An diesem Abend, es ist Sonnabend, sagt beim Essen der Student plötzlich: »Ich geh noch ein bisschen spazieren. Wenn einer von den Herren Lust hat …?«
So weit sind sie doch schon, dass sie erst einmal unschlüssig zu Seidenzopf hinsehen, der aber sehr friedlich sagt: »Aber gewiss doch. So ein schöner, lieblicher Abend …«
Und Frau Seidenzopf: »Aber Punkt zehn wird das Haus geschlossen und nicht wieder aufgemacht.«
»Dann wollen wir also die Uhren vergleichen«, sagt Petersen.
»Es ist sieben Uhr zwanzig …«
Und Beerboom: »Ich gehe nur mit, wenn Herr Seidenzopf mir Geld gibt. Ohne Geld gehe ich nicht auf die Straße, da kommt man ja an keinem Hund vorbei.«
»Ich rechne also mit den Herren noch rasch ab, Herr Petersen.«
Aber es geht dann nicht so rasch. Kufalt steht am Gangfenster und sieht in den langsam dämmerig werdenden Garten, während drüben im Büro die Stimmen gegeneinander anschwellen und wieder leise werden. Die Büsche verschwimmen sachte gegen die dunklen Gartenmauern, die äußersten Spitzen der Baumkronen reichen noch in die Sonne, Beerboom drinnen jammert flehend, Seidenzopfs Bass grollt – und schließlich geht die Tür auf, und Seidenzopf schreit: »Gehen Sie raus, Sie Mensch, Sie!
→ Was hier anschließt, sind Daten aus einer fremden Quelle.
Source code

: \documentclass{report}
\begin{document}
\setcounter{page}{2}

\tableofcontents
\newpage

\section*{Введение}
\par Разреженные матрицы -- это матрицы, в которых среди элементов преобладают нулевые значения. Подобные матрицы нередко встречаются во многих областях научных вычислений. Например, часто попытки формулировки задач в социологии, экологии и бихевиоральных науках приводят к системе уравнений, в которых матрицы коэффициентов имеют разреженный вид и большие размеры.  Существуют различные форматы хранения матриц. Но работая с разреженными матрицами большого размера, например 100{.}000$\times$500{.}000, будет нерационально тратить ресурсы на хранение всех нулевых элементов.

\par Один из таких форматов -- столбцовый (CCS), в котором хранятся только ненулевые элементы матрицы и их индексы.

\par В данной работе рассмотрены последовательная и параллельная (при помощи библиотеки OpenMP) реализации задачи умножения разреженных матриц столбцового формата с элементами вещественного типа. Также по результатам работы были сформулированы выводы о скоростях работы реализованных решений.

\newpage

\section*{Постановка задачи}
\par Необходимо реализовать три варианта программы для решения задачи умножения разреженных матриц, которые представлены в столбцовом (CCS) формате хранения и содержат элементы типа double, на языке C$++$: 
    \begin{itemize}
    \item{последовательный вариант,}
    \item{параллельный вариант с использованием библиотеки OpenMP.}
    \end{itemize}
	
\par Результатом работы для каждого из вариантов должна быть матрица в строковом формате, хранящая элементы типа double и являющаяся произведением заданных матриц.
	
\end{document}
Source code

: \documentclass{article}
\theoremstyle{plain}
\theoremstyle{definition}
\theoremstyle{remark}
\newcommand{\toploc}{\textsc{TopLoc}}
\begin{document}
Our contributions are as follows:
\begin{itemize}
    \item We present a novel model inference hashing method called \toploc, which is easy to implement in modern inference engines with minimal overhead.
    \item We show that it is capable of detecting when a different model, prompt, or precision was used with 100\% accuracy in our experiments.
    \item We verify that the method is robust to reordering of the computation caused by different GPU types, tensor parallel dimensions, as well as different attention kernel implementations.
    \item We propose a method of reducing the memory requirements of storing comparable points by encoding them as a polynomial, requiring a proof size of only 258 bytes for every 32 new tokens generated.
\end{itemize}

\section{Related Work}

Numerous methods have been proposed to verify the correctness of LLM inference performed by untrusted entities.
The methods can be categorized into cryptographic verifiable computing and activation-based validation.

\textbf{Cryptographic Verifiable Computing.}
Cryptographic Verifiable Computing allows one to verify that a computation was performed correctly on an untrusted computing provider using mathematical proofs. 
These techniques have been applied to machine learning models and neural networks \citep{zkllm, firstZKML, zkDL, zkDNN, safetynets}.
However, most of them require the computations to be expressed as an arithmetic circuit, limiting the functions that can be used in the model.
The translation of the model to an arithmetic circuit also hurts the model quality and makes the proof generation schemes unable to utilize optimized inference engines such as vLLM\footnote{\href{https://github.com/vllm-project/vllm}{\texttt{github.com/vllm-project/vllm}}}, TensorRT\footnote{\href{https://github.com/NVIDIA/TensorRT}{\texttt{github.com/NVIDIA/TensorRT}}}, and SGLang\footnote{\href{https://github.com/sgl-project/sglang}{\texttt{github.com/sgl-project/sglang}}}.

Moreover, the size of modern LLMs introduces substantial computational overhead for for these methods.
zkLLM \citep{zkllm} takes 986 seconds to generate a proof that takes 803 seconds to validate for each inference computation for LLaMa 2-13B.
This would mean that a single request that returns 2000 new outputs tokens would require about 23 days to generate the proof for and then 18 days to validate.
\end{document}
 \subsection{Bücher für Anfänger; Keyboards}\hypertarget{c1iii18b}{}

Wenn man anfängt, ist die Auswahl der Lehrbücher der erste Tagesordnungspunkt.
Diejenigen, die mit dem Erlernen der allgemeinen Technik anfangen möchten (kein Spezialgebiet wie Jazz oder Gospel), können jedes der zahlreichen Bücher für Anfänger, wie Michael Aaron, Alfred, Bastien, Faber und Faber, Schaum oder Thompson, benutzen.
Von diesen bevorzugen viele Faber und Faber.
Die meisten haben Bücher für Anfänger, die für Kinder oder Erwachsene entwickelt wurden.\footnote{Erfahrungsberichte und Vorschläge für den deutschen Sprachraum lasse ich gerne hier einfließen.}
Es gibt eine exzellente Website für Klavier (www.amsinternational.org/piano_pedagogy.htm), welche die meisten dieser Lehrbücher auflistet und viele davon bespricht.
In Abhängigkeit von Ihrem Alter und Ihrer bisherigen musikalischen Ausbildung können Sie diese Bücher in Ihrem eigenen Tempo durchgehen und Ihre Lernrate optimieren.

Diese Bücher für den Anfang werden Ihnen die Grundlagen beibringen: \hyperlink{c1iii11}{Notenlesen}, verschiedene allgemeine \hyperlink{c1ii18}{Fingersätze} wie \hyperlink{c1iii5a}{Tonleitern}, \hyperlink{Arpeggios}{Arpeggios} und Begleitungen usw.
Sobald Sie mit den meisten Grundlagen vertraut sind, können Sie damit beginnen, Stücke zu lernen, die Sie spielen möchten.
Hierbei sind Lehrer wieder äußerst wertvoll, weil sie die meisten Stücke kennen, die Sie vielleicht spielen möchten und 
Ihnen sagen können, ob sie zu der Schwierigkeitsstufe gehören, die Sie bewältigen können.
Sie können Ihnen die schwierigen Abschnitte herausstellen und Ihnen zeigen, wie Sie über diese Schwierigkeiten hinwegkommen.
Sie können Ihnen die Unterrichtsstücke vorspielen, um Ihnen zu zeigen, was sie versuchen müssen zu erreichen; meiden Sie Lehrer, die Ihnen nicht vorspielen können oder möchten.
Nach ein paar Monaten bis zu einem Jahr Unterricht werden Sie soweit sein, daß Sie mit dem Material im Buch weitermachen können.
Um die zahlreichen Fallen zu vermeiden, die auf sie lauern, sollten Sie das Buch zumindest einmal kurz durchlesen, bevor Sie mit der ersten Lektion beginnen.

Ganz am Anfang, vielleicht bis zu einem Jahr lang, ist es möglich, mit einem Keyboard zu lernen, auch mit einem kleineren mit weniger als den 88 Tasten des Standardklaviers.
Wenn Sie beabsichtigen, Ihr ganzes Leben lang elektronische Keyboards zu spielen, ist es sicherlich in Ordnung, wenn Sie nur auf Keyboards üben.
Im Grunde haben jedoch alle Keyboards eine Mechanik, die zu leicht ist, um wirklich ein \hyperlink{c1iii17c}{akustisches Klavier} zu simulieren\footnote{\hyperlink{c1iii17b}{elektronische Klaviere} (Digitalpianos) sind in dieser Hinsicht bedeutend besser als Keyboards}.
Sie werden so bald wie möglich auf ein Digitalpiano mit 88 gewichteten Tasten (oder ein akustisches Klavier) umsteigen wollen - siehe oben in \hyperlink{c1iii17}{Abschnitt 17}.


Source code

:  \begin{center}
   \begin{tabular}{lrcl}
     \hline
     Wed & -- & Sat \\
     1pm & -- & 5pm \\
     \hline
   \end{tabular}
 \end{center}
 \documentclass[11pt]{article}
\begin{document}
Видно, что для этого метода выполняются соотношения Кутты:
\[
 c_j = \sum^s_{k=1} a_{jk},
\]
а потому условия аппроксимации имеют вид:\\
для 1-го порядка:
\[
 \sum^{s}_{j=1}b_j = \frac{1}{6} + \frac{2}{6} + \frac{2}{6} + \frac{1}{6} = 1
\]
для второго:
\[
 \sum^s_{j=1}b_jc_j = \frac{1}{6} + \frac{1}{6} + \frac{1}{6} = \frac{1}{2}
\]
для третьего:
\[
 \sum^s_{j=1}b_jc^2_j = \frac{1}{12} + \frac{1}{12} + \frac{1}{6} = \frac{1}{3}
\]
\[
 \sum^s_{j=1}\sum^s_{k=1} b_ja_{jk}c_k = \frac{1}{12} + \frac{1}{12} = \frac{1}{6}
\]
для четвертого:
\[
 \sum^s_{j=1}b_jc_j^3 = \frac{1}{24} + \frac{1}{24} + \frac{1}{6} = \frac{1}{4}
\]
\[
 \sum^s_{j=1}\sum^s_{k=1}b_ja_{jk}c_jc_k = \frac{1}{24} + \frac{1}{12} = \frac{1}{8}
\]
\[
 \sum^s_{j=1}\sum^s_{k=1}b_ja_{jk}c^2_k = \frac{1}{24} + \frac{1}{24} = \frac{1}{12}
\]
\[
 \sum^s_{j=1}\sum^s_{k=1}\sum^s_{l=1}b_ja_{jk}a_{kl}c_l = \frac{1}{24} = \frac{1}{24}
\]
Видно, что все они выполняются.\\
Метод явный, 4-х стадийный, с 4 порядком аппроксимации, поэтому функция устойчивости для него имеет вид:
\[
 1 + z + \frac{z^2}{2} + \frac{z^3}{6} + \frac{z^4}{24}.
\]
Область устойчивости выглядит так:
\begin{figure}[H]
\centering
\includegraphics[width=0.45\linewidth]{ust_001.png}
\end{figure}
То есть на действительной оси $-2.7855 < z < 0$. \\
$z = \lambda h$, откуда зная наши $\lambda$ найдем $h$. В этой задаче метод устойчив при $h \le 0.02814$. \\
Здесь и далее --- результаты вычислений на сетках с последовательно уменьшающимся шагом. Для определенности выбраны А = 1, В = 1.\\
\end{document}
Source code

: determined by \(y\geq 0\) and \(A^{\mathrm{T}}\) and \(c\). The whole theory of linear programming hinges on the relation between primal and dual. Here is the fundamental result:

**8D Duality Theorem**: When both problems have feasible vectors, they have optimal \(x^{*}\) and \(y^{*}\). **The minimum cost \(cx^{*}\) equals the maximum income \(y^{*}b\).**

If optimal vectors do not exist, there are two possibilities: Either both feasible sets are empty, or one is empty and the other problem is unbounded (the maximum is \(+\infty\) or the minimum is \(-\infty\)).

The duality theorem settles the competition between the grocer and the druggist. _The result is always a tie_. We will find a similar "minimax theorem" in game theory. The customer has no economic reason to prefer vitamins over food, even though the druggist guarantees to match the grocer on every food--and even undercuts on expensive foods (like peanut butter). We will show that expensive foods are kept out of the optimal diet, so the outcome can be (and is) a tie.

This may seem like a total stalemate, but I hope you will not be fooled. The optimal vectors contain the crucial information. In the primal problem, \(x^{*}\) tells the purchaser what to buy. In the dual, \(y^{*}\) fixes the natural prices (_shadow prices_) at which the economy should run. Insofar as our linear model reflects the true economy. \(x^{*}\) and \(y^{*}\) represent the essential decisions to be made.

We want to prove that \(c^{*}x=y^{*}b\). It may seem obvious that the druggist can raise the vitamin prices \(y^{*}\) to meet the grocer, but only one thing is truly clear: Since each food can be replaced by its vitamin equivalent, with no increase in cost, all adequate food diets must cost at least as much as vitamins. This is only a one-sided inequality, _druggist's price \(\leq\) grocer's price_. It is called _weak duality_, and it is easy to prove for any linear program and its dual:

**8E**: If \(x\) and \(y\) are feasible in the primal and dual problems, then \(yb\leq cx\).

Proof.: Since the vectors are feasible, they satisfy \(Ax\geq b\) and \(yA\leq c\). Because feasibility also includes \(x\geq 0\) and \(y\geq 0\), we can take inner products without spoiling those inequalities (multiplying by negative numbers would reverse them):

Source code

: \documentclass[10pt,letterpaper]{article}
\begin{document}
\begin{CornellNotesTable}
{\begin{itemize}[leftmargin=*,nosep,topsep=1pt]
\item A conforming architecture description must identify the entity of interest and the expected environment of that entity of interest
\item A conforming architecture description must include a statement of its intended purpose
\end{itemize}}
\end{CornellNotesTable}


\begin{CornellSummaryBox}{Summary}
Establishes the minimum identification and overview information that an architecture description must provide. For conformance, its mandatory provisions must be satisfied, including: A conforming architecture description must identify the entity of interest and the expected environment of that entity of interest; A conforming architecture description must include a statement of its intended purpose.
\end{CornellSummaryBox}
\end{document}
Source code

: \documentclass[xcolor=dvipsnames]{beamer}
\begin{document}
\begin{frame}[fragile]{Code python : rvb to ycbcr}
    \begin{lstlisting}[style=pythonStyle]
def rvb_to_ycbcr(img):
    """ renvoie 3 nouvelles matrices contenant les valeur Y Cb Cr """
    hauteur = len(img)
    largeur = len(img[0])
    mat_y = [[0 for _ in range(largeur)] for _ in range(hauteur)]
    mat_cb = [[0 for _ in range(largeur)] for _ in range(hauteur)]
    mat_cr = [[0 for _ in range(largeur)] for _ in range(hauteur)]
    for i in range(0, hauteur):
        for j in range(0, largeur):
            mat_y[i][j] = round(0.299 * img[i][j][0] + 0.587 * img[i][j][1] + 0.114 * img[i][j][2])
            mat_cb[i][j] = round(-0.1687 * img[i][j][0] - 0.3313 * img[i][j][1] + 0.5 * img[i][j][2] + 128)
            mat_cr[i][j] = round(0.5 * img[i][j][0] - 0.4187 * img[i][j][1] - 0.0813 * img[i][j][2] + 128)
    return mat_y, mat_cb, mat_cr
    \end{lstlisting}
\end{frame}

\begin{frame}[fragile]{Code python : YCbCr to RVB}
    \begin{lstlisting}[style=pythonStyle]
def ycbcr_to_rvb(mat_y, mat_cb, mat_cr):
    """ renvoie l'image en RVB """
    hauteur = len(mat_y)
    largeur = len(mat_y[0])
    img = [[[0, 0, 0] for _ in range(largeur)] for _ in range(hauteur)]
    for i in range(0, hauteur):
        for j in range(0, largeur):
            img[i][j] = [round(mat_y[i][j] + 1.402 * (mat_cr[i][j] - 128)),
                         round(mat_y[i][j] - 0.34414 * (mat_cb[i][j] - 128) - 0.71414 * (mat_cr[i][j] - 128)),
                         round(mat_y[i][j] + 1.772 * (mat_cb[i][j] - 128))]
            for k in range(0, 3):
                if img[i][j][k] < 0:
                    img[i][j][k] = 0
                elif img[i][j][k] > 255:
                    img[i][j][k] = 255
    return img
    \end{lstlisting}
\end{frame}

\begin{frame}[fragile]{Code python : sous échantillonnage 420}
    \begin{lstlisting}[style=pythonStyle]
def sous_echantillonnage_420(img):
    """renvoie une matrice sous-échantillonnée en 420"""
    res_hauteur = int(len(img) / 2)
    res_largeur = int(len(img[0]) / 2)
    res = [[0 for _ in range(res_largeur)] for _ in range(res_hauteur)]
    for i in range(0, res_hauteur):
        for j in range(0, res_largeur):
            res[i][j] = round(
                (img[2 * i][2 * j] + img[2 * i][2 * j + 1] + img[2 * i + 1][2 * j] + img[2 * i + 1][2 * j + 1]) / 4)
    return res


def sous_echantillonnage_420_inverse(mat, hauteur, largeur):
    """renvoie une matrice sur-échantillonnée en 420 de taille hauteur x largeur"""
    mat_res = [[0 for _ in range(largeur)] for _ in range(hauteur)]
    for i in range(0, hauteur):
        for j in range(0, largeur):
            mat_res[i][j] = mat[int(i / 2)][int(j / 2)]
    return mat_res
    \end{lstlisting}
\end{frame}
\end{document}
Ein Ärgernis sind Sie! Keinen Pfennig mehr gebe ich. – Kommen Sie rein, mein lieber Kufalt.«
Kufalt kommt rein.
»Na, Sie haben ja erst drei Arbeitstage. Für den Donnerstag Maschinereinigen – na, sagen wir, fünfzig Pfennig …«
»Eine Mark ist ausgemacht.«
Langer Blick. »Meinethalben eine Mark. Freitag und Sonnabend je siebenhundert Adressen – sehr wenig, Herr Kufalt, und recht liederlich geschrieben –, fürs Tausend sechs Mark, macht acht vierzig, alles in allem Arbeitsverdienst neun Mark vierzig. Sie haben zu zahlen fünf Tage Kost und Logis je zwei Mark fünfzig, macht zwölf Mark fünfzig, bleiben Sie uns schuldig drei Mark zehn, die von Ihrem Depot gekürzt werden. Alles klar?«
»Ach nee«, sagt Kufalt und holt tief Atem, »das ging ja furchtbar einfach. Wieso erst mal fünf Tage Kost?«
»Der Ankunftstag rechnet voll.«
»Ich habe nur das Abendessen gehabt.«
»Das macht nichts, das sind unsere Bestimmungen so, die haben Sie unterschrieben.«
»Und der fünfte Tag?«
»Ist morgen der Sonntag.«
»Den bezahle ich im Voraus? Auch nach Ihren Bestimmungen?«
»Dann geht er bei der nächsten Abrechnung nicht ab. Das ist doch nur Ihr Vorteil.«
»Ich verdiene hier also nicht so viel, wie ich ausgebe?«
»Das kommt noch, mein junger Freund, das kommt alles noch.«
»Viel mehr kann ich nicht schaffen auf der Maschine.«
»O doch, das kann man schon. Machen Sie das nur erst ein halbes Jahr.«
»Ich brauche auch noch Geld für die nächste Woche.«
Seidenzopfs Stirn verdunkelt sich. »Ich habe Ihnen am Mittwoch erst drei Mark gegeben. Wie viel wollen Sie schon wieder?«
»Zehn Mark.«
»Das ist ganz ausgeschlossen. Das gestattet Pastor Marcetus nie. Zehn Mark Taschengeld in der Woche! Da erzögen wir Sie ja zum Verschwender!«
Kufalt sagt finster: »Ich will Ihnen mal was sagen, Herr Seidenzopf. Das ist mein Geld, um das ich Sie bitte. Das ekelt mich hier. Sie haben mir gesagt, am Mittwoch, ich kann jederzeit Geld haben. Sie lügen doch nicht, Herr Seidenzopf?«
»Wozu brauchen Sie denn das Geld? Sagen Sie mir einen vernünftigen Zweck!«
»Erst mal brauche ich Porto.«
»Porto? Wozu denn Porto? Ihre Verwandten wollen doch nichts mehr von Ihnen wissen – wem wollen Sie denn schreiben?«
»Stellenbewerbungen.«
»Das ist nur rausgeworfenes Geld, das lassen Sie lieber. Wer nimmt Sie denn? Da warten Sie, bis wir Sie kennen und empfehlen können. – Wozu brauchen Sie noch Geld?«
»Ich muss meine Wäsche waschen lassen.«
»Für zehn Mark? Was müssen Sie denn waschen lassen? Ein Hemd und einen Kragen! Die Unterwäsche können Sie ruhig vierzehn Tage tragen, ich wechsle meine auch nicht öfter. Macht achtzig Pfennig. Wozu brauchen Sie noch Geld?«
Die Stimmen schwellen an und sinken dann wieder. Nach einer Viertelstunde ist Kufalt besiegt, trotzdem er zweimal gebrüllt und auf den Tisch geschlagen hat. Er verlässt mit fünf Mark Auszahlung das Büro.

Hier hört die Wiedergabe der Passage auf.